Introduction
HCP Terraform provides a hierarchical permission model where roles can be assigned at the organization, project, and workspace levels. This allows fine-grained control over what teams and users can access, including managing workspace runs, variables, and state files.
A key aspect to note: organization-level permissions always override project and workspace-level roles. Understanding this hierarchy is critical when creating custom roles or restricting access to sensitive resources like state files.
Expected Outcome
After following this guide, you will be able to:
Understand permission scopes and role precedence in HCP Terraform.
Assign custom project and workspace roles that restrict access to sensitive resources.
Prevent unintended access caused by additive permissions across multiple teams.
Prerequisites
- HCP Terraform Owners Access
Terraform CLI (v1.3+) installed
API token with administrative privileges
TFE provider (
hashicorp/tfe
) configured
Use Case
A project team needs to:
Read workspace configurations and approve applies.
Prevent developers from accessing state files.
This scenario is implemented using a custom workspace-level role with restricted state access, while still allowing project-level read permissions and apply capabilities.
Procedure
-
Step 1: Create a Team
provider "tfe" { hostname = "app.terraform.io" token = var.tfe_token } resource "tfe_team" "dev_team" { name = "developers" organization = "my-org" }
-
Step 2: Assign Project-Level Custom Role
resource "tfe_team_project_access" "app_operators" { access = "custom" team_id = data.tfe_team.app_operators.id project_id = data.tfe_project.target_project.id project_access { settings = "read" teams = "read" variable_sets = "read" } workspace_access { state_versions = "none" sentinel_mocks = "read" runs = "apply" variables = "read" create = false locking = false move = false delete = false run_tasks = false } }
This ensures that:
> The team can view workspace settings, approve applies, and read variables.
> The team cannot access or modify state files.Step 3: Verify Organization-Level Permissions
Navigate to Organization Settings → Teams → [Select Team] → General → Permissions.
Ensure that Project access and Workspace access are set to
none
for this team.Important: If the same users are members of an org-level team with broader access (e.g., View all Workspaces), those permissions will override the project/workspace-level restrictions.
Step 4: Audit Team Memberships
Confirm users are not in other org-level teams granting global workspace visibility.

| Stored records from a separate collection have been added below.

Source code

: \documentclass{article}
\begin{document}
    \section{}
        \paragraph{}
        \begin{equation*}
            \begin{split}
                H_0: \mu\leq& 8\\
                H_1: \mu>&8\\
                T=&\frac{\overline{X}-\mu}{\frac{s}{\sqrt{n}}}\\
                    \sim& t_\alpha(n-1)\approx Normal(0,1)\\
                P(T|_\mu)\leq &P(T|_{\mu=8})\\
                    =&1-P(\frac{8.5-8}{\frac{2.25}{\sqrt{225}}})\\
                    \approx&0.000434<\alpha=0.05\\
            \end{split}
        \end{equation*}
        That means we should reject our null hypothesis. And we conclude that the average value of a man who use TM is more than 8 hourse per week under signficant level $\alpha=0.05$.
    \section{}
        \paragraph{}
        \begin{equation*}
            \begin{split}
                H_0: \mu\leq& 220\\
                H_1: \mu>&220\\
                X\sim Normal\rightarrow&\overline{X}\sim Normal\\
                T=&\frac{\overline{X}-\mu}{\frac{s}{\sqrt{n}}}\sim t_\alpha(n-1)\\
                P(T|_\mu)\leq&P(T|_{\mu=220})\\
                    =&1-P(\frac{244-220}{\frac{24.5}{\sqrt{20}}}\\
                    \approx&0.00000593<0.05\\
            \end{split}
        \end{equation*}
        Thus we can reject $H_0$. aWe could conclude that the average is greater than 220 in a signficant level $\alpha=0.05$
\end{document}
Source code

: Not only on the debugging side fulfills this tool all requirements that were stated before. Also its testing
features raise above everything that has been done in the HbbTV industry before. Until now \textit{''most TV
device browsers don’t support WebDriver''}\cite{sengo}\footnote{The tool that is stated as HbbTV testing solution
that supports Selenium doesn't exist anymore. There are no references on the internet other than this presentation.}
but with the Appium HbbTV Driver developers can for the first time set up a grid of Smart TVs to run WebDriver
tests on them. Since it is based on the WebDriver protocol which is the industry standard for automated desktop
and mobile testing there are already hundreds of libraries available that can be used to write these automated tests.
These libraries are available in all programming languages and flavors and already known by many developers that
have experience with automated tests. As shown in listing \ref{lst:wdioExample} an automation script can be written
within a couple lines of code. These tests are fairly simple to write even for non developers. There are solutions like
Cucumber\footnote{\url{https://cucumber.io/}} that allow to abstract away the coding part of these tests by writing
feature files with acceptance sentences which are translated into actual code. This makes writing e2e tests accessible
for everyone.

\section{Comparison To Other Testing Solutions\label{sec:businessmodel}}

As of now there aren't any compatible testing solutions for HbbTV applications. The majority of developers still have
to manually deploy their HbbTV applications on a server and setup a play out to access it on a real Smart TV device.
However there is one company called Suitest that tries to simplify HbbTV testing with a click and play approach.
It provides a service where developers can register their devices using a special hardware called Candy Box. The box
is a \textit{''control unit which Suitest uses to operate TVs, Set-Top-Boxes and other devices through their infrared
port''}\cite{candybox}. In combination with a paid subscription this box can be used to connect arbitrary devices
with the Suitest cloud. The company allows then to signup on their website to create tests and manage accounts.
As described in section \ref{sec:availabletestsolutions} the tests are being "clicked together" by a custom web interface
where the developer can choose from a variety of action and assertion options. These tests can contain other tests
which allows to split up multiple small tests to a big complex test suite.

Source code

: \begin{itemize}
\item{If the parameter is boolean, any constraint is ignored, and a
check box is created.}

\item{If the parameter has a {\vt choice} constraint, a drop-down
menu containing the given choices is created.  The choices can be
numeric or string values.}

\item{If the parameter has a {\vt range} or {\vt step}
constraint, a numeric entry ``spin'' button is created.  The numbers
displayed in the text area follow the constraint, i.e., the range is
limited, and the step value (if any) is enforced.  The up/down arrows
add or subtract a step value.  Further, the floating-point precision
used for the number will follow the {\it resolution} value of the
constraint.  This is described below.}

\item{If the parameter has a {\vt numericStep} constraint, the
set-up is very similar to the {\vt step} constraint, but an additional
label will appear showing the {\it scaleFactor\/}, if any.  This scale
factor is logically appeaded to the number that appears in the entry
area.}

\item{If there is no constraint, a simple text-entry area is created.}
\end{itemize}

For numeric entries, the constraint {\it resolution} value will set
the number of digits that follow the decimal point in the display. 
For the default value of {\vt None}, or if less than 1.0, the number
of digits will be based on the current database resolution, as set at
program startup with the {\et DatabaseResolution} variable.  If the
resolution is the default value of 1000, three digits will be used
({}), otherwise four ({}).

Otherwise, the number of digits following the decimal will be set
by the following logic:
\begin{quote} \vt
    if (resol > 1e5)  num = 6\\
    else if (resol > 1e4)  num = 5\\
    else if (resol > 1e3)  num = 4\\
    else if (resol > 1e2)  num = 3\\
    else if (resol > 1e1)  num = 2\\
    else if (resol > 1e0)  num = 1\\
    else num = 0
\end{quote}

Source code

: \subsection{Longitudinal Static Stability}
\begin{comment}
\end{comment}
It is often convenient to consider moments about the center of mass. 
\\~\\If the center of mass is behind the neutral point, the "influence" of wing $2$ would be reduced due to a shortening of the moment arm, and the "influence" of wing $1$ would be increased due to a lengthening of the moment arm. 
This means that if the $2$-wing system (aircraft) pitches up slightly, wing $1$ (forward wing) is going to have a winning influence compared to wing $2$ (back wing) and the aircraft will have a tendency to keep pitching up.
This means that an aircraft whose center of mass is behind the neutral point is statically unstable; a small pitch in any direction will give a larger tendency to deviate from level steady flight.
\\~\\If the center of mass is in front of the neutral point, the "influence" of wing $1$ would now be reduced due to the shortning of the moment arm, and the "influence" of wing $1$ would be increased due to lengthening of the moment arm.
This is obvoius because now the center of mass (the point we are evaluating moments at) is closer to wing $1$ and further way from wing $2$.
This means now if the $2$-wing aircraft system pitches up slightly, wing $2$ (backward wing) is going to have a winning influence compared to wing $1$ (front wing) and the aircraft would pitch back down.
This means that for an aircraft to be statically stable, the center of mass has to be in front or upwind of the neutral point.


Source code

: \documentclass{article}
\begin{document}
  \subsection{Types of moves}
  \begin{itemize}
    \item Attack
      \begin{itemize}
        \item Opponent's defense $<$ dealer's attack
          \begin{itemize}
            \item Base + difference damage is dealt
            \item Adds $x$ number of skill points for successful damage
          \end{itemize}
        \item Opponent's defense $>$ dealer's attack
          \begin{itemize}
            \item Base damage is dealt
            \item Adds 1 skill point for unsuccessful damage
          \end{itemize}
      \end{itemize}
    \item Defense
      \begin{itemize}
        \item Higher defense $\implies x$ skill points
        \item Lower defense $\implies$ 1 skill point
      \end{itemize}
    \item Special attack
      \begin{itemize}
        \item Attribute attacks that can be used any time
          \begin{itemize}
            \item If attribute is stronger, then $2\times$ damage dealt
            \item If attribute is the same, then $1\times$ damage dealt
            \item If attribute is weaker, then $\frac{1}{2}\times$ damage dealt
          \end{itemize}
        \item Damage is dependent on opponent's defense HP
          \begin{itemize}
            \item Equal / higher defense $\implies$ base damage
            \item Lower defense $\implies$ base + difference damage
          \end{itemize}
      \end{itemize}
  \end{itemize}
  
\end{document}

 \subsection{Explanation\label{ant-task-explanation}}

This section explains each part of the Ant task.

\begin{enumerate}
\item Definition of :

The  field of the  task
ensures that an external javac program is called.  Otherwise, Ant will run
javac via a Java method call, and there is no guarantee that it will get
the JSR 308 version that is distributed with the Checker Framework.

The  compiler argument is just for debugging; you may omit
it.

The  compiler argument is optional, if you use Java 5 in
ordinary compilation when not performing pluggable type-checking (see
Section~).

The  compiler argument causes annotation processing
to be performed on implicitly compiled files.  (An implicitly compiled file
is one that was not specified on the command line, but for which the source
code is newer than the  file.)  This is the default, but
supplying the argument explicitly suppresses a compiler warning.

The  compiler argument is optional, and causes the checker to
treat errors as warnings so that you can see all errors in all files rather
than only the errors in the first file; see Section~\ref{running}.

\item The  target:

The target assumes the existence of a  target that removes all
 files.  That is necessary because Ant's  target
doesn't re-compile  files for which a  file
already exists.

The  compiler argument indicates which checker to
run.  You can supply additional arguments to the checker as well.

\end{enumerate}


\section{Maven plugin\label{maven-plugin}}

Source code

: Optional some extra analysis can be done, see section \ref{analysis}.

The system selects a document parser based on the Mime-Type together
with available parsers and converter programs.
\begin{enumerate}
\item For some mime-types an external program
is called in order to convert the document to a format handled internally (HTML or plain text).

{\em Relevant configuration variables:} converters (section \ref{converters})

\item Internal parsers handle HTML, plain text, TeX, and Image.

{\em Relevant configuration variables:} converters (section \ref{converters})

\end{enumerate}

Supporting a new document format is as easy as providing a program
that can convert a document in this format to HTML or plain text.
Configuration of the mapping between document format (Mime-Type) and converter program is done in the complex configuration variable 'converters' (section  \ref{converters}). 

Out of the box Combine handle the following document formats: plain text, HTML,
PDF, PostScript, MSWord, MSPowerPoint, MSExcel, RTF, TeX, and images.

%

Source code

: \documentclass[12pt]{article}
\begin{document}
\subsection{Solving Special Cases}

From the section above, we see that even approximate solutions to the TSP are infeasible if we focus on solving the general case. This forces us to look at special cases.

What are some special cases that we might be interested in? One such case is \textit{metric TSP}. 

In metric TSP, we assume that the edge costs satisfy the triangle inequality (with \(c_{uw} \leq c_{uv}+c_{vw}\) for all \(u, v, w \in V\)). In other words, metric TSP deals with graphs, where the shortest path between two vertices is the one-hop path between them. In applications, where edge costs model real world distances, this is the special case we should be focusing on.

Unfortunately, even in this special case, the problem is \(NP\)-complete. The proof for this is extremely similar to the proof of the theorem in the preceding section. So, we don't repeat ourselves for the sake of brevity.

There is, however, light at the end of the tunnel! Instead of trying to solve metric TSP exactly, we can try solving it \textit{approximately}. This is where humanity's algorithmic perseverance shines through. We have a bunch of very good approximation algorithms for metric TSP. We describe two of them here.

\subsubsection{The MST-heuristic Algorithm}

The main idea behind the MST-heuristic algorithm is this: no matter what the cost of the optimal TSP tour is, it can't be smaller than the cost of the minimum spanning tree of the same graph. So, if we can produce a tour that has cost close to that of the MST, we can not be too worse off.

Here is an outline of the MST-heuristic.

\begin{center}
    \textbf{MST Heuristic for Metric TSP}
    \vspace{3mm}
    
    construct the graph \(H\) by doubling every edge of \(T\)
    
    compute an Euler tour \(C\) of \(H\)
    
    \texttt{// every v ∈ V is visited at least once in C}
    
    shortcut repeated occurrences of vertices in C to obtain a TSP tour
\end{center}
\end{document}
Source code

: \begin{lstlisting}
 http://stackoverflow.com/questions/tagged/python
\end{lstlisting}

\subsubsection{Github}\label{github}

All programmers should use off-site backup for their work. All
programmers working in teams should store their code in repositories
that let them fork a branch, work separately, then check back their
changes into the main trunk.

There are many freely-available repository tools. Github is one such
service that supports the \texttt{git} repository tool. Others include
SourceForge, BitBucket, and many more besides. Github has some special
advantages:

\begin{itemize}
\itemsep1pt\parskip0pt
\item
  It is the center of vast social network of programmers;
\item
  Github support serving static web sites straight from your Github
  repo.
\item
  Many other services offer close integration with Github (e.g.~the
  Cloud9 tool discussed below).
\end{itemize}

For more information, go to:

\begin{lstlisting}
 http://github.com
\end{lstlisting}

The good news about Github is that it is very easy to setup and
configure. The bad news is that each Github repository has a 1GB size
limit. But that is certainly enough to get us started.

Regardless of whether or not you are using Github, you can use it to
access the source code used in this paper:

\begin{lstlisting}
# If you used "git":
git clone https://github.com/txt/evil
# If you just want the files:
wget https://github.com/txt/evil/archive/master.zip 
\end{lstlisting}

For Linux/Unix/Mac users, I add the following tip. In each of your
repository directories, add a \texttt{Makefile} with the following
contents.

Users should only inherit the permissions explicitly defined in the project/workspace custom role.
Key Points:-
-
Permission Precedence:
Organization-level roles (override all lower levels)
Project-level roles (apply to all workspaces in the project unless overridden)
Workspace-level roles (apply only to the workspace if no broader role exists)
-
Best Practices:
Use organization-level teams permission sparingly (only for owners).
Apply custom roles at the project level for operator teams.
Restrict workspace-level roles for developers or CI/CD pipelines.
Regularly audit team memberships to prevent unintended permission inheritance.